About this exercise: Only the lines of the data holding the string "final" need to be returned.

[Stored data]
Start of Block

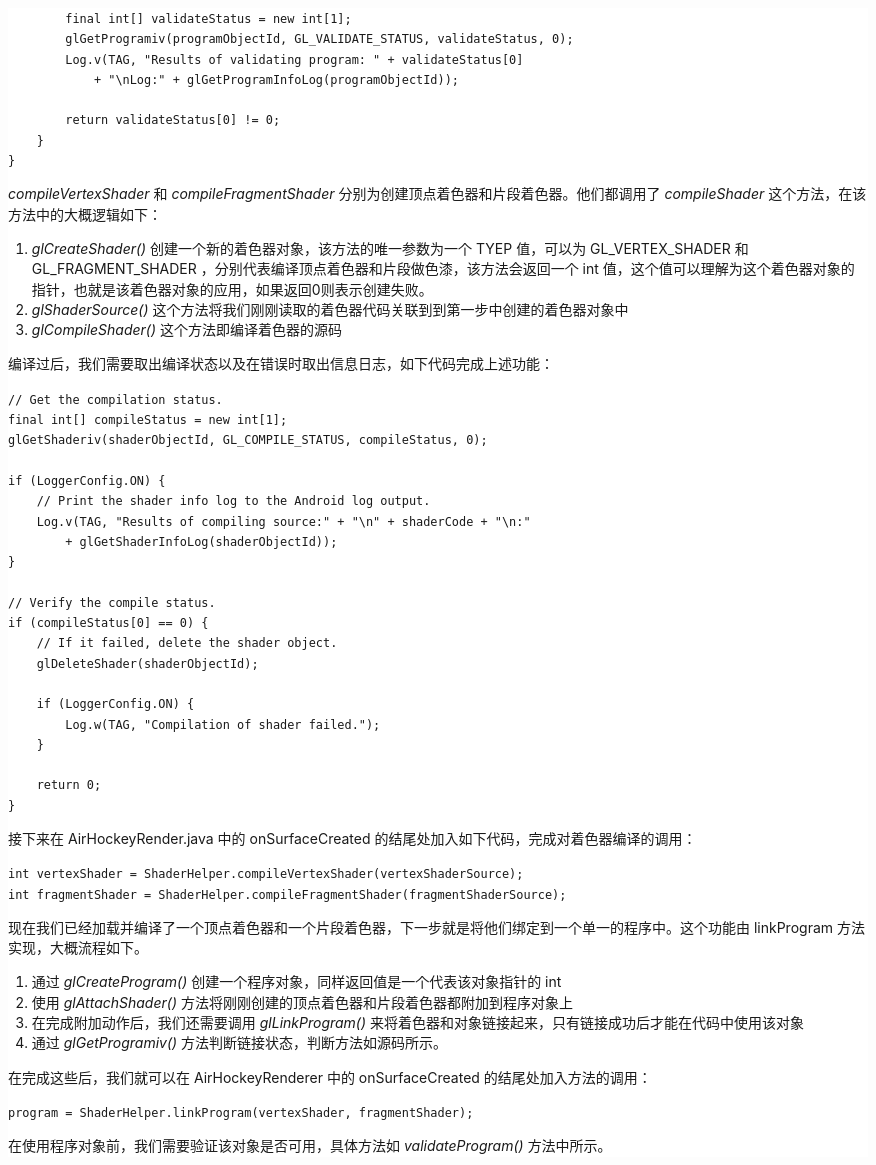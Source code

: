             final int[] validateStatus = new int[1];
            glGetProgramiv(programObjectId, GL_VALIDATE_STATUS, validateStatus, 0);
            Log.v(TAG, "Results of validating program: " + validateStatus[0]
                + "\nLog:" + glGetProgramInfoLog(programObjectId));

            return validateStatus[0] != 0;
        }
    }

*compileVertexShader* 和 *compileFragmentShader* 分别为创建顶点着色器和片段着色器。他们都调用了 *compileShader* 这个方法，在该方法中的大概逻辑如下：

1. *glCreateShader()* 创建一个新的着色器对象，该方法的唯一参数为一个 TYEP 值，可以为 GL_VERTEX_SHADER 和 GL_FRAGMENT_SHADER ，分别代表编译顶点着色器和片段做色漆，该方法会返回一个 int 值，这个值可以理解为这个着色器对象的指针，也就是该着色器对象的应用，如果返回0则表示创建失败。
2. *glShaderSource()* 这个方法将我们刚刚读取的着色器代码关联到到第一步中创建的着色器对象中
3. *glCompileShader()* 这个方法即编译着色器的源码

编译过后，我们需要取出编译状态以及在错误时取出信息日志，如下代码完成上述功能：

    // Get the compilation status.
    final int[] compileStatus = new int[1];
    glGetShaderiv(shaderObjectId, GL_COMPILE_STATUS, compileStatus, 0);

    if (LoggerConfig.ON) {
        // Print the shader info log to the Android log output.
        Log.v(TAG, "Results of compiling source:" + "\n" + shaderCode + "\n:"
            + glGetShaderInfoLog(shaderObjectId));
    }

    // Verify the compile status.
    if (compileStatus[0] == 0) {
        // If it failed, delete the shader object.
        glDeleteShader(shaderObjectId);

        if (LoggerConfig.ON) {
            Log.w(TAG, "Compilation of shader failed.");
        }

        return 0;
    }

接下来在 AirHockeyRender.java 中的 onSurfaceCreated 的结尾处加入如下代码，完成对着色器编译的调用：

    int vertexShader = ShaderHelper.compileVertexShader(vertexShaderSource);
    int fragmentShader = ShaderHelper.compileFragmentShader(fragmentShaderSource);

现在我们已经加载并编译了一个顶点着色器和一个片段着色器，下一步就是将他们绑定到一个单一的程序中。这个功能由 linkProgram 方法实现，大概流程如下。

1. 通过 *glCreateProgram()* 创建一个程序对象，同样返回值是一个代表该对象指针的 int
2. 使用 *glAttachShader()* 方法将刚刚创建的顶点着色器和片段着色器都附加到程序对象上
3. 在完成附加动作后，我们还需要调用 *glLinkProgram()* 来将着色器和对象链接起来，只有链接成功后才能在代码中使用该对象
4. 通过 *glGetProgramiv()* 方法判断链接状态，判断方法如源码所示。

在完成这些后，我们就可以在 AirHockeyRenderer 中的 onSurfaceCreated 的结尾处加入方法的调用：

    program = ShaderHelper.linkProgram(vertexShader, fragmentShader);

在使用程序对象前，我们需要验证该对象是否可用，具体方法如 *validateProgram()* 方法中所示。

End of Block

Response:
:             final int[] validateStatus = new int[1];
    final int[] compileStatus = new int[1];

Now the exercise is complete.